## Material to process
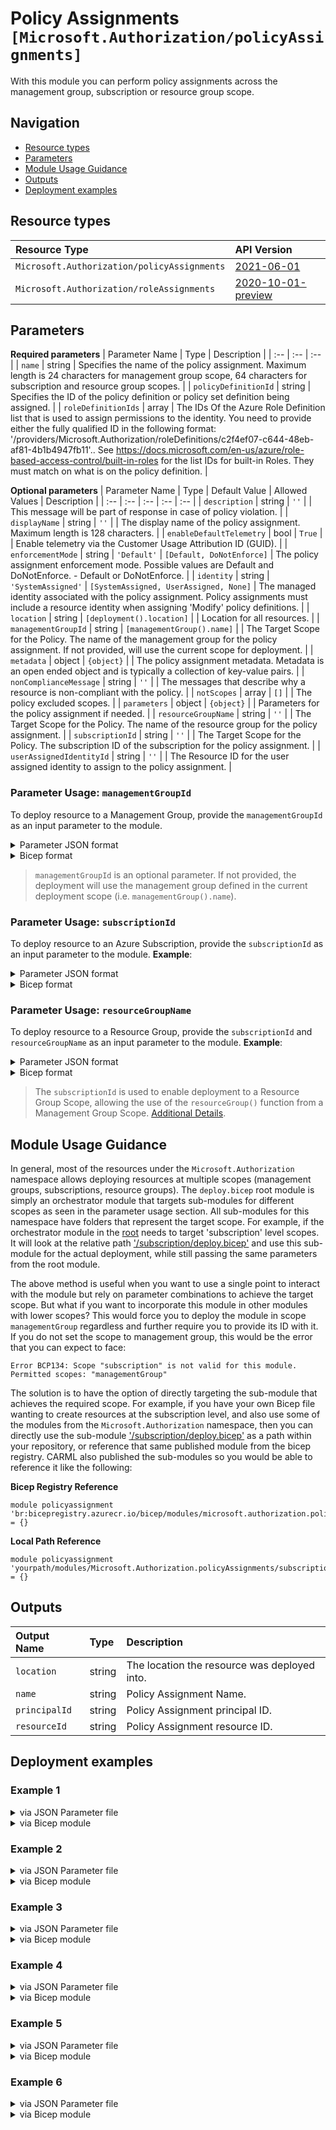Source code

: # Policy Assignments `[Microsoft.Authorization/policyAssignments]`

With this module you can perform policy assignments across the management group, subscription or resource group scope.

## Navigation

- [Resource types](#Resource-types)
- [Parameters](#Parameters)
- [Module Usage Guidance](#Module-Usage-Guidance)
- [Outputs](#Outputs)
- [Deployment examples](#Deployment-examples)

## Resource types

| Resource Type | API Version |
| :-- | :-- |
| `Microsoft.Authorization/policyAssignments` | [2021-06-01](https://docs.microsoft.com/en-us/azure/templates/Microsoft.Authorization/2021-06-01/policyAssignments) |
| `Microsoft.Authorization/roleAssignments` | [2020-10-01-preview](https://docs.microsoft.com/en-us/azure/templates/Microsoft.Authorization/2020-10-01-preview/roleAssignments) |

## Parameters

**Required parameters**
| Parameter Name | Type | Description |
| :-- | :-- | :-- |
| `name` | string | Specifies the name of the policy assignment. Maximum length is 24 characters for management group scope, 64 characters for subscription and resource group scopes. |
| `policyDefinitionId` | string | Specifies the ID of the policy definition or policy set definition being assigned. |
| `roleDefinitionIds` | array | The IDs Of the Azure Role Definition list that is used to assign permissions to the identity. You need to provide either the fully qualified ID in the following format: '/providers/Microsoft.Authorization/roleDefinitions/c2f4ef07-c644-48eb-af81-4b1b4947fb11'.. See https://docs.microsoft.com/en-us/azure/role-based-access-control/built-in-roles for the list IDs for built-in Roles. They must match on what is on the policy definition. |

**Optional parameters**
| Parameter Name | Type | Default Value | Allowed Values | Description |
| :-- | :-- | :-- | :-- | :-- |
| `description` | string | `''` |  | This message will be part of response in case of policy violation. |
| `displayName` | string | `''` |  | The display name of the policy assignment. Maximum length is 128 characters. |
| `enableDefaultTelemetry` | bool | `True` |  | Enable telemetry via the Customer Usage Attribution ID (GUID). |
| `enforcementMode` | string | `'Default'` | `[Default, DoNotEnforce]` | The policy assignment enforcement mode. Possible values are Default and DoNotEnforce. - Default or DoNotEnforce. |
| `identity` | string | `'SystemAssigned'` | `[SystemAssigned, UserAssigned, None]` | The managed identity associated with the policy assignment. Policy assignments must include a resource identity when assigning 'Modify' policy definitions. |
| `location` | string | `[deployment().location]` |  | Location for all resources. |
| `managementGroupId` | string | `[managementGroup().name]` |  | The Target Scope for the Policy. The name of the management group for the policy assignment. If not provided, will use the current scope for deployment. |
| `metadata` | object | `{object}` |  | The policy assignment metadata. Metadata is an open ended object and is typically a collection of key-value pairs. |
| `nonComplianceMessage` | string | `''` |  | The messages that describe why a resource is non-compliant with the policy. |
| `notScopes` | array | `[]` |  | The policy excluded scopes. |
| `parameters` | object | `{object}` |  | Parameters for the policy assignment if needed. |
| `resourceGroupName` | string | `''` |  | The Target Scope for the Policy. The name of the resource group for the policy assignment. |
| `subscriptionId` | string | `''` |  | The Target Scope for the Policy. The subscription ID of the subscription for the policy assignment. |
| `userAssignedIdentityId` | string | `''` |  | The Resource ID for the user assigned identity to assign to the policy assignment. |


### Parameter Usage: `managementGroupId`

To deploy resource to a Management Group, provide the `managementGroupId` as an input parameter to the module.

<details>

<summary>Parameter JSON format</summary>

```json
"managementGroupId": {
    "value": "contoso-group"
}
```

</details>


<details>

<summary>Bicep format</summary>

```bicep
managementGroupId: 'contoso-group'
```

</details>
<p>

> `managementGroupId` is an optional parameter. If not provided, the deployment will use the management group defined in the current deployment scope (i.e. `managementGroup().name`).

### Parameter Usage: `subscriptionId`

To deploy resource to an Azure Subscription, provide the `subscriptionId` as an input parameter to the module. **Example**:

<details>

<summary>Parameter JSON format</summary>

```json
"subscriptionId": {
    "value": "12345678-b049-471c-95af-123456789012"
}
```

</details>

<details>

<summary>Bicep format</summary>

```bicep
subscriptionId: '12345678-b049-471c-95af-123456789012'
```

</details>
<p>

### Parameter Usage: `resourceGroupName`

To deploy resource to a Resource Group, provide the `subscriptionId` and `resourceGroupName` as an input parameter to the module. **Example**:

<details>

<summary>Parameter JSON format</summary>

```json
"subscriptionId": {
    "value": "12345678-b049-471c-95af-123456789012"
},
"resourceGroupName": {
    "value": "target-resourceGroup"
}
```

</details>


<details>

<summary>Bicep format</summary>

```bicep
subscriptionId: '12345678-b049-471c-95af-123456789012'
resourceGroupName: 'target-resourceGroup'
```

</details>
<p>

> The `subscriptionId` is used to enable deployment to a Resource Group Scope, allowing the use of the `resourceGroup()` function from a Management Group Scope. [Additional Details](https://github.com/Azure/bicep/pull/1420).

## Module Usage Guidance

In general, most of the resources under the `Microsoft.Authorization` namespace allows deploying resources at multiple scopes (management groups, subscriptions, resource groups). The `deploy.bicep` root module is simply an orchestrator module that targets sub-modules for different scopes as seen in the parameter usage section. All sub-modules for this namespace have folders that represent the target scope. For example, if the orchestrator module in the [root](deploy.bicep) needs to target 'subscription' level scopes. It will look at the relative path ['/subscription/deploy.bicep'](./subscription/deploy.bicep) and use this sub-module for the actual deployment, while still passing the same parameters from the root module.

The above method is useful when you want to use a single point to interact with the module but rely on parameter combinations to achieve the target scope. But what if you want to incorporate this module in other modules with lower scopes? This would force you to deploy the module in scope `managementGroup` regardless and further require you to provide its ID with it. If you do not set the scope to management group, this would be the error that you can expect to face:

```bicep
Error BCP134: Scope "subscription" is not valid for this module. Permitted scopes: "managementGroup"
```

The solution is to have the option of directly targeting the sub-module that achieves the required scope. For example, if you have your own Bicep file wanting to create resources at the subscription level, and also use some of the modules from the `Microsoft.Authorization` namespace, then you can directly use the sub-module ['/subscription/deploy.bicep'](./subscription/deploy.bicep) as a path within your repository, or reference that same published module from the bicep registry. CARML also published the sub-modules so you would be able to reference it like the following:

**Bicep Registry Reference**
```bicep
module policyassignment 'br:bicepregistry.azurecr.io/bicep/modules/microsoft.authorization.policyassignments.subscription:version' = {}
```
**Local Path Reference**
```bicep
module policyassignment 'yourpath/modules/Microsoft.Authorization.policyAssignments/subscription/deploy.bicep' = {}
```

## Outputs

| Output Name | Type | Description |
| :-- | :-- | :-- |
| `location` | string | The location the resource was deployed into. |
| `name` | string | Policy Assignment Name. |
| `principalId` | string | Policy Assignment principal ID. |
| `resourceId` | string | Policy Assignment resource ID. |

## Deployment examples

<h3>Example 1</h3>

<details>

<summary>via JSON Parameter file</summary>

```json
{
    "$schema": "https://schema.management.azure.com/schemas/2019-04-01/deploymentParameters.json#",
    "contentVersion": "1.0.0.0",
    "parameters": {
        "name": {
            "value": "<<namePrefix>>-min-mg-polAss"
        },
        "policyDefinitionID": {
            "value": "/providers/Microsoft.Authorization/policyDefinitions/06a78e20-9358-41c9-923c-fb736d382a4d"
        }
    }
}

```

</details>

<details>

<summary>via Bicep module</summary>

```bicep
module policyAssignments './Microsoft.Authorization/policyAssignments/deploy.bicep' = {
  name: '${uniqueString(deployment().name)}-policyAssignments'
  params: {
    name: '<<namePrefix>>-min-mg-polAss'
    policyDefinitionID: '/providers/Microsoft.Authorization/policyDefinitions/06a78e20-9358-41c9-923c-fb736d382a4d'
  }
}
```

</details>
<p>

<h3>Example 2</h3>

<details>

<summary>via JSON Parameter file</summary>

```json
{
    "$schema": "https://schema.management.azure.com/schemas/2019-04-01/deploymentParameters.json#",
    "contentVersion": "1.0.0.0",
    "parameters": {
        "name": {
            "value": "<<namePrefix>>-mg-polAss"
        },
        "displayName": {
            "value": "[Display Name] Policy Assignment at the management group scope"
        },
        "description": {
            "value": "[Description] Policy Assignment at the management group scope"
        },
        "policyDefinitionId": {
            "value": "/providers/Microsoft.Authorization/policyDefinitions/4f9dc7db-30c1-420c-b61a-e1d640128d26"
        },
        "parameters": {
            "value": {
                "tagName": {
                    "value": "env"
                },
                "tagValue": {
                    "value": "prod"
                }
            }
        },
        "nonComplianceMessage": {
            "value": "Violated Policy Assignment - This is a Non Compliance Message"
        },
        "enforcementMode": {
            "value": "DoNotEnforce"
        },
        "metadata": {
            "value": {
                "category": "Security",
                "version": "1.0"
            }
        },
        "location": {
            "value": "australiaeast"
        },
        "notScopes": {
            "value": [
                "/subscriptions/<<subscriptionId>>/resourceGroups/validation-rg"
            ]
        },
        "identity": {
            "value": "SystemAssigned"
        },
        "roleDefinitionIds": {
            "value": [
                "/providers/microsoft.authorization/roleDefinitions/b24988ac-6180-42a0-ab88-20f7382dd24c"
            ]
        },
        "managementGroupId": {
            "value": "<<managementGroupId>>"
        }
    }
}

```

</details>

<details>

<summary>via Bicep module</summary>

```bicep
module policyAssignments './Microsoft.Authorization/policyAssignments/deploy.bicep' = {
  name: '${uniqueString(deployment().name)}-policyAssignments'
  params: {
    name: '<<namePrefix>>-mg-polAss'
    displayName: '[Display Name] Policy Assignment at the management group scope'
    description: '[Description] Policy Assignment at the management group scope'
    policyDefinitionId: '/providers/Microsoft.Authorization/policyDefinitions/4f9dc7db-30c1-420c-b61a-e1d640128d26'
    parameters: {
      tagName: {
        value: 'env'
      }
      tagValue: {
        value: 'prod'
      }
    }
    nonComplianceMessage: 'Violated Policy Assignment - This is a Non Compliance Message'
    enforcementMode: 'DoNotEnforce'
    metadata: {
      category: 'Security'
      version: '1.0'
    }
    location: 'australiaeast'
    notScopes: [
      '/subscriptions/<<subscriptionId>>/resourceGroups/validation-rg'
    ]
    identity: 'SystemAssigned'
    roleDefinitionIds: [
      '/providers/microsoft.authorization/roleDefinitions/b24988ac-6180-42a0-ab88-20f7382dd24c'
    ]
    managementGroupId: '<<managementGroupId>>'
  }
}
```

</details>
<p>

<h3>Example 3</h3>

<details>

<summary>via JSON Parameter file</summary>

```json
{
    "$schema": "https://schema.management.azure.com/schemas/2019-04-01/deploymentParameters.json#",
    "contentVersion": "1.0.0.0",
    "parameters": {
        "name": {
            "value": "<<namePrefix>>-min-rg-polAss"
        },
        "policyDefinitionID": {
            "value": "/providers/Microsoft.Authorization/policyDefinitions/06a78e20-9358-41c9-923c-fb736d382a4d"
        },
        "subscriptionId": {
            "value": "<<subscriptionId>>"
        },
        "resourceGroupName": {
            "value": "validation-rg"
        }
    }
}

```

</details>

<details>

<summary>via Bicep module</summary>

```bicep
module policyAssignments './Microsoft.Authorization/policyAssignments/deploy.bicep' = {
  name: '${uniqueString(deployment().name)}-policyAssignments'
  params: {
    name: '<<namePrefix>>-min-rg-polAss'
    policyDefinitionID: '/providers/Microsoft.Authorization/policyDefinitions/06a78e20-9358-41c9-923c-fb736d382a4d'
    subscriptionId: '<<subscriptionId>>'
    resourceGroupName: 'validation-rg'
  }
}
```

</details>
<p>

<h3>Example 4</h3>

<details>

<summary>via JSON Parameter file</summary>

```json
{
    "$schema": "https://schema.management.azure.com/schemas/2019-04-01/deploymentParameters.json#",
    "contentVersion": "1.0.0.0",
    "parameters": {
        "name": {
            "value": "<<namePrefix>>-rg-polAss"
        },
        "displayName": {
            "value": "[Display Name] Policy Assignment at the resource group scope"
        },
        "description": {
            "value": "[Description] Policy Assignment at the resource group scope"
        },
        "policyDefinitionId": {
            "value": "/providers/Microsoft.Authorization/policyDefinitions/4f9dc7db-30c1-420c-b61a-e1d640128d26"
        },
        "parameters": {
            "value": {
                "tagName": {
                    "value": "env"
                },
                "tagValue": {
                    "value": "prod"
                }
            }
        },
        "nonComplianceMessage": {
            "value": "Violated Policy Assignment - This is a Non Compliance Message"
        },
        "enforcementMode": {
            "value": "DoNotEnforce"
        },
        "metadata": {
            "value": {
                "category": "Security",
                "version": "1.0"
            }
        },
        "location": {
            "value": "australiaeast"
        },
        "notScopes": {
            "value": [
                "/subscriptions/<<subscriptionId>>/resourceGroups/validation-rg/providers/Microsoft.KeyVault/vaults/adp-<<namePrefix>>-az-kv-x-001"
            ]
        },
        "identity": {
            "value": "UserAssigned"
        },
        "userAssignedIdentityId": {
            "value": "/subscriptions/<<subscriptionId>>/resourcegroups/validation-rg/providers/Microsoft.ManagedIdentity/userAssignedIdentities/adp-<<namePrefix>>-az-msi-x-001"
        },
        "roleDefinitionIds": {
            "value": [
                "/providers/microsoft.authorization/roleDefinitions/b24988ac-6180-42a0-ab88-20f7382dd24c"
            ]
        },
        "subscriptionId": {
            "value": "<<subscriptionId>>"
        },
        "resourceGroupName": {
            "value": "validation-rg"
        }
    }
}

```

</details>

<details>

<summary>via Bicep module</summary>

```bicep
module policyAssignments './Microsoft.Authorization/policyAssignments/deploy.bicep' = {
  name: '${uniqueString(deployment().name)}-policyAssignments'
  params: {
    name: '<<namePrefix>>-rg-polAss'
    displayName: '[Display Name] Policy Assignment at the resource group scope'
    description: '[Description] Policy Assignment at the resource group scope'
    policyDefinitionId: '/providers/Microsoft.Authorization/policyDefinitions/4f9dc7db-30c1-420c-b61a-e1d640128d26'
    parameters: {
      tagName: {
        value: 'env'
      }
      tagValue: {
        value: 'prod'
      }
    }
    nonComplianceMessage: 'Violated Policy Assignment - This is a Non Compliance Message'
    enforcementMode: 'DoNotEnforce'
    metadata: {
      category: 'Security'
      version: '1.0'
    }
    location: 'australiaeast'
    notScopes: [
      '/subscriptions/<<subscriptionId>>/resourceGroups/validation-rg/providers/Microsoft.KeyVault/vaults/adp-<<namePrefix>>-az-kv-x-001'
    ]
    identity: 'UserAssigned'
    userAssignedIdentityId: '/subscriptions/<<subscriptionId>>/resourcegroups/validation-rg/providers/Microsoft.ManagedIdentity/userAssignedIdentities/adp-<<namePrefix>>-az-msi-x-001'
    roleDefinitionIds: [
      '/providers/microsoft.authorization/roleDefinitions/b24988ac-6180-42a0-ab88-20f7382dd24c'
    ]
    subscriptionId: '<<subscriptionId>>'
    resourceGroupName: 'validation-rg'
  }
}
```

</details>
<p>

<h3>Example 5</h3>

<details>

<summary>via JSON Parameter file</summary>

```json
{
    "$schema": "https://schema.management.azure.com/schemas/2019-04-01/deploymentParameters.json#",
    "contentVersion": "1.0.0.0",
    "parameters": {
        "name": {
            "value": "<<namePrefix>>-min-sub-polAss"
        },
        "policyDefinitionID": {
            "value": "/providers/Microsoft.Authorization/policyDefinitions/06a78e20-9358-41c9-923c-fb736d382a4d"
        },
        "subscriptionId": {
            "value": "<<subscriptionId>>"
        }
    }
}

```

</details>

<details>

<summary>via Bicep module</summary>

```bicep
module policyAssignments './Microsoft.Authorization/policyAssignments/deploy.bicep' = {
  name: '${uniqueString(deployment().name)}-policyAssignments'
  params: {
    name: '<<namePrefix>>-min-sub-polAss'
    policyDefinitionID: '/providers/Microsoft.Authorization/policyDefinitions/06a78e20-9358-41c9-923c-fb736d382a4d'
    subscriptionId: '<<subscriptionId>>'
  }
}
```

</details>
<p>

<h3>Example 6</h3>

<details>

<summary>via JSON Parameter file</summary>

```json
{
    "$schema": "https://schema.management.azure.com/schemas/2019-04-01/deploymentParameters.json#",
    "contentVersion": "1.0.0.0",
    "parameters": {
        "name": {
            "value": "<<namePrefix>>-sub-polAss"
        },
        "displayName": {
            "value": "[Display Name] Policy Assignment at the subscription scope"
        },
        "description": {
            "value": "[Description] Policy Assignment at the subscription scope"
        },
        "policyDefinitionId": {
            "value": "/providers/Microsoft.Authorization/policyDefinitions/4f9dc7db-30c1-420c-b61a-e1d640128d26"
        },
        "parameters": {
            "value": {
                "tagName": {
                    "value": "env"
                },
                "tagValue": {
                    "value": "prod"
                }
            }
        },
        "nonComplianceMessage": {
            "value": "Violated Policy Assignment - This is a Non Compliance Message"
        },
        "enforcementMode": {
            "value": "DoNotEnforce"
        },
        "metadata": {
            "value": {
                "category": "Security",
                "version": "1.0"
            }
        },
        "location": {
            "value": "australiaeast"
        },
        "notScopes": {
            "value": [
                "/subscriptions/<<subscriptionId>>/resourceGroups/validation-rg"
            ]
        },
        "identity": {
            "value": "UserAssigned"
        },
        "userAssignedIdentityId": {
            "value": "/subscriptions/<<subscriptionId>>/resourcegroups/validation-rg/providers/Microsoft.ManagedIdentity/userAssignedIdentities/adp-<<namePrefix>>-az-msi-x-001"
        },
        "roleDefinitionIds": {
            "value": [
                "/providers/microsoft.authorization/roleDefinitions/b24988ac-6180-42a0-ab88-20f7382dd24c"
            ]
        },
        "subscriptionId": {
            "value": "<<subscriptionId>>"
        }
    }
}

```

</details>

<details>

<summary>via Bicep module</summary>

```bicep
module policyAssignments './Microsoft.Authorization/policyAssignments/deploy.bicep' = {
  name: '${uniqueString(deployment().name)}-policyAssignments'
  params: {
    name: '<<namePrefix>>-sub-polAss'
    displayName: '[Display Name] Policy Assignment at the subscription scope'
    description: '[Description] Policy Assignment at the subscription scope'
    policyDefinitionId: '/providers/Microsoft.Authorization/policyDefinitions/4f9dc7db-30c1-420c-b61a-e1d640128d26'
    parameters: {
      tagName: {
        value: 'env'
      }
      tagValue: {
        value: 'prod'
      }
    }
    nonComplianceMessage: 'Violated Policy Assignment - This is a Non Compliance Message'
    enforcementMode: 'DoNotEnforce'
    metadata: {
      category: 'Security'
      version: '1.0'
    }
    location: 'australiaeast'
    notScopes: [
      '/subscriptions/<<subscriptionId>>/resourceGroups/validation-rg'
    ]
    identity: 'UserAssigned'
    userAssignedIdentityId: '/subscriptions/<<subscriptionId>>/resourcegroups/validation-rg/providers/Microsoft.ManagedIdentity/userAssignedIdentities/adp-<<namePrefix>>-az-msi-x-001'
    roleDefinitionIds: [
      '/providers/microsoft.authorization/roleDefinitions/b24988ac-6180-42a0-ab88-20f7382dd24c'
    ]
    subscriptionId: '<<subscriptionId>>'
  }
}
```

</details>
<p>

## What to do
Please say how many lines in the records above contain the word "length". Give the number alone.

## Response for this exercise
2